WORK ORDER =
All records that follow are to be output exactly.

ENTRIES SHOWN =
>>>
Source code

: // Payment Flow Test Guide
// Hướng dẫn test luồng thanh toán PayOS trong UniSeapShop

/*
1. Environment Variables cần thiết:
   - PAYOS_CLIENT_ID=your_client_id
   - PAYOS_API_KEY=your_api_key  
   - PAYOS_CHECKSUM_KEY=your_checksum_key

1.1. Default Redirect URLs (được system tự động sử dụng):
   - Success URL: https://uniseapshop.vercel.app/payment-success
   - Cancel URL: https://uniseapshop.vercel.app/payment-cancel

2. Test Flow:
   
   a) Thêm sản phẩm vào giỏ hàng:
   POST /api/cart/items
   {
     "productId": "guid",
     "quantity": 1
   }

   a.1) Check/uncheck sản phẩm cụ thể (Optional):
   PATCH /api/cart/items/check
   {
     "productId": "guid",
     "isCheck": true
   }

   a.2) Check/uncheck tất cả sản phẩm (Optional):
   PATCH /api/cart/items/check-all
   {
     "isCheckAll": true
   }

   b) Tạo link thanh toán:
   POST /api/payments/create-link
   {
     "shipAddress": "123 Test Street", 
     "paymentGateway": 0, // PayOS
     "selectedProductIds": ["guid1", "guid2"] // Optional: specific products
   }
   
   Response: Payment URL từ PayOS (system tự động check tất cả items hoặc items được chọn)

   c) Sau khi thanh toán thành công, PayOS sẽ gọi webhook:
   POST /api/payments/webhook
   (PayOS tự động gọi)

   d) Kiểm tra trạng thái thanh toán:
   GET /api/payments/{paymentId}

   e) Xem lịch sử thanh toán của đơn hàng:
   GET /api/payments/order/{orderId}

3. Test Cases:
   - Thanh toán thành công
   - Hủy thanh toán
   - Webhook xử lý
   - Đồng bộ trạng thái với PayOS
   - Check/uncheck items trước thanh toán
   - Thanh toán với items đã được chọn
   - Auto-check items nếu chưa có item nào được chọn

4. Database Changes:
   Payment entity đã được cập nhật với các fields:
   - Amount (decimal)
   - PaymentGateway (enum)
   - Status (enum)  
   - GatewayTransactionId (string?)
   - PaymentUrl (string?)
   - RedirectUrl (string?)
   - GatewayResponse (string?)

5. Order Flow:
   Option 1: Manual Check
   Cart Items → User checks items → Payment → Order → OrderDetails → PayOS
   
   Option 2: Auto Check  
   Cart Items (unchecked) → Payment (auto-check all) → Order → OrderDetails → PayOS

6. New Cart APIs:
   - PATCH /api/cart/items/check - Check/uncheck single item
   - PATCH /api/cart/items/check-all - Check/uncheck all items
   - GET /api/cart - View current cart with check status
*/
<<<
TASK RESPONSE =
Source code

: // Payment Flow Test Guide
// Hướng dẫn test luồng thanh toán PayOS trong UniSeapShop

/*
1. Environment Variables cần thiết:
   - PAYOS_CLIENT_ID=your_client_id
   - PAYOS_API_KEY=your_api_key  
   - PAYOS_CHECKSUM_KEY=your_checksum_key

1.1. Default Redirect URLs (được system tự động sử dụng):
   - Success URL: https://uniseapshop.vercel.app/payment-success
   - Cancel URL: https://uniseapshop.vercel.app/payment-cancel

2. Test Flow:
   
   a) Thêm sản phẩm vào giỏ hàng:
   POST /api/cart/items
   {
     "productId": "guid",
     "quantity": 1
   }

   a.1) Check/uncheck sản phẩm cụ thể (Optional):
   PATCH /api/cart/items/check
   {
     "productId": "guid",
     "isCheck": true
   }

   a.2) Check/uncheck tất cả sản phẩm (Optional):
   PATCH /api/cart/items/check-all
   {
     "isCheckAll": true
   }

   b) Tạo link thanh toán:
   POST /api/payments/create-link
   {
     "shipAddress": "123 Test Street", 
     "paymentGateway": 0, // PayOS
     "selectedProductIds": ["guid1", "guid2"] // Optional: specific products
   }
   
   Response: Payment URL từ PayOS (system tự động check tất cả items hoặc items được chọn)

   c) Sau khi thanh toán thành công, PayOS sẽ gọi webhook:
   POST /api/payments/webhook
   (PayOS tự động gọi)

   d) Kiểm tra trạng thái thanh toán:
   GET /api/payments/{paymentId}

   e) Xem lịch sử thanh toán của đơn hàng:
   GET /api/payments/order/{orderId}

3. Test Cases:
   - Thanh toán thành công
   - Hủy thanh toán
   - Webhook xử lý
   - Đồng bộ trạng thái với PayOS
   - Check/uncheck items trước thanh toán
   - Thanh toán với items đã được chọn
   - Auto-check items nếu chưa có item nào được chọn

4. Database Changes:
   Payment entity đã được cập nhật với các fields:
   - Amount (decimal)
   - PaymentGateway (enum)
   - Status (enum)  
   - GatewayTransactionId (string?)
   - PaymentUrl (string?)
   - RedirectUrl (string?)
   - GatewayResponse (string?)

5. Order Flow:
   Option 1: Manual Check
   Cart Items → User checks items → Payment → Order → OrderDetails → PayOS
   
   Option 2: Auto Check  
   Cart Items (unchecked) → Payment (auto-check all) → Order → OrderDetails → PayOS

6. New Cart APIs:
   - PATCH /api/cart/items/check - Check/uncheck single item
   - PATCH /api/cart/items/check-all - Check/uncheck all items
   - GET /api/cart - View current cart with check status
*/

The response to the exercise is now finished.